The Lake Toba eruption was the largest supervolcano event in the past 18 million years. Bigger than the largest Yellowstone eruption. Larger than any Taupo eruption in New Zealand (Wikipedia).

Was there a convergent boundary aspect to the Lake Toba eruption? Undoubtedly. But there must have been more.

According to Miller and Wark (cited earlier):

"What sets them (supervolcanoes) apart, however is simply the enormous amount of eruptible magma that accumulates in shallow chambers, which are in turn only a minor component of even larger magma reservoirs. As suggested by all the papers in this issue, deeper-level, hotter, less silicic basaltic and andesitic magmas, though rarely evident in the products of the eruptions themselves, provide the thermal energy that drives the supervolcano system and contribute at least some of their mass to the silicic erupting magmas." 123pg12

Yes, the Mount Tambora and Krakatau eruptions were big, but they didn't have the reservoir of heat and material supplied by a large hotspot underneath them. I believe that Lake Toba did, and it made all the difference.

In order to create the largest volcanic eruption of the last 18 million years, it takes more than just the ordinary elements of convergent boundary subduction. It takes the help of a hotspot, too.

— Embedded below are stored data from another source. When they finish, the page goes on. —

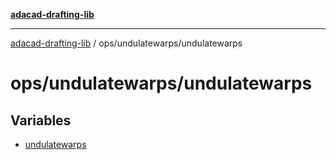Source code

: [**adacad-drafting-lib**](../../../README.md)

***

[adacad-drafting-lib](../../../modules.md) / ops/undulatewarps/undulatewarps

# ops/undulatewarps/undulatewarps

## Variables

- [undulatewarps](variables/undulatewarps.md)

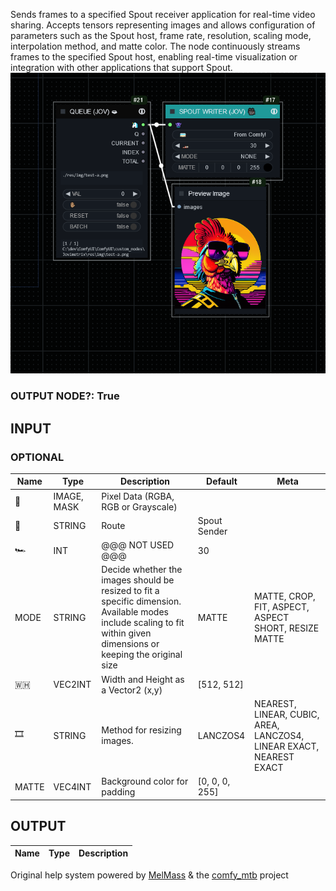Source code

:   
Sends frames to a specified Spout receiver application for real-time video sharing. Accepts tensors representing images and allows configuration of parameters such as the Spout host, frame rate, resolution, scaling mode, interpolation method, and matte color. The node continuously streams frames to the specified Spout host, enabling real-time visualization or integration with other applications that support Spout.  
![SPOUT WRITER](https://raw.githubusercontent.com/Amorano/Jovimetrix-examples/master/node/SPOUT%20WRITER/SPOUT%20WRITER.png)
### OUTPUT NODE?: True
INPUT
-----
### OPTIONAL
| Name | Type | Description | Default | Meta |
| --- | --- | --- | --- | --- |
| 👾 | IMAGE, MASK | Pixel Data (RGBA, RGB or Grayscale) |  |  |
| 🚌 | STRING | Route | Spout Sender |  |
| 🏎️ | INT | @@@ NOT USED @@@ | 30 |  |
| MODE | STRING | Decide whether the images should be resized to fit a specific dimension. Available modes include scaling to fit within given dimensions or keeping the original size | MATTE | MATTE, CROP, FIT, ASPECT, ASPECT SHORT, RESIZE MATTE |
| 🇼🇭 | VEC2INT | Width and Height as a Vector2 (x,y) | [512, 512] |  |
| 🎞️ | STRING | Method for resizing images. | LANCZOS4 | NEAREST, LINEAR, CUBIC, AREA, LANCZOS4, LINEAR EXACT, NEAREST EXACT |
| MATTE | VEC4INT | Background color for padding | [0, 0, 0, 255] |  |
OUTPUT
------
| Name | Type | Description |
| --- | --- | --- |
Original help system powered by [MelMass](https://github.com/melMass) & the [comfy\_mtb](https://github.com/melMass/comfy_mtb) project
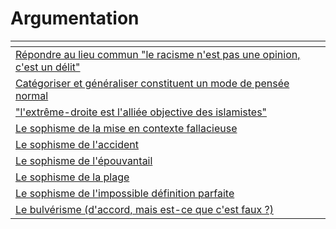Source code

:# Argumentation



<table data-view="cards"><thead><tr><th></th></tr></thead><tbody><tr><td><a href="editor.md#le-racisme-nest-pas-une-opinion-mais-un-delit-est-une-vision-strictement-legaliste-qui-repose-sur-un">Répondre au lieu commun "le racisme n'est pas une opinion, c'est un délit"</a></td></tr><tr><td><a href="editor-1.md">Catégoriser et généraliser constituent un mode de pensée normal</a></td></tr><tr><td><a href="editor-2.md">"l'extrême-droite est l'alliée objective des islamistes"</a></td></tr><tr><td><a href="le-sophisme-de-la-mise-en-contexte-fallacieuse.md">Le sophisme de la mise en contexte fallacieuse</a></td></tr><tr><td><a href="le-sophisme-de-laccident.md">Le sophisme de l'accident</a></td></tr><tr><td><a href="le-sophisme-de-lepouvantail.md">Le sophisme de l'épouvantail</a></td></tr><tr><td><a href="le-sophisme-de-la-plage.md">Le sophisme de la plage</a></td></tr><tr><td><a href="le-sophisme-de-limpossible-definition-parfaite.md">Le sophisme de l'impossible définition parfaite</a></td></tr><tr><td><a href="le-bulverisme-daccord-mais-est-ce-que-cest-faux.md">Le bulvérisme (d'accord, mais est-ce que c'est faux ?)</a></td></tr></tbody></table>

These are some of the major reasons that I believe that the Indonesian Island chain is more than just a set of convergent boundary volcanoes. There are other reasons, which relate to the timing of the creation of different parts of the islands and the composition of the material of the larger islands and other factors as presented in Chapter 2.2 of this book, but these are the main reasons relating to volcanism.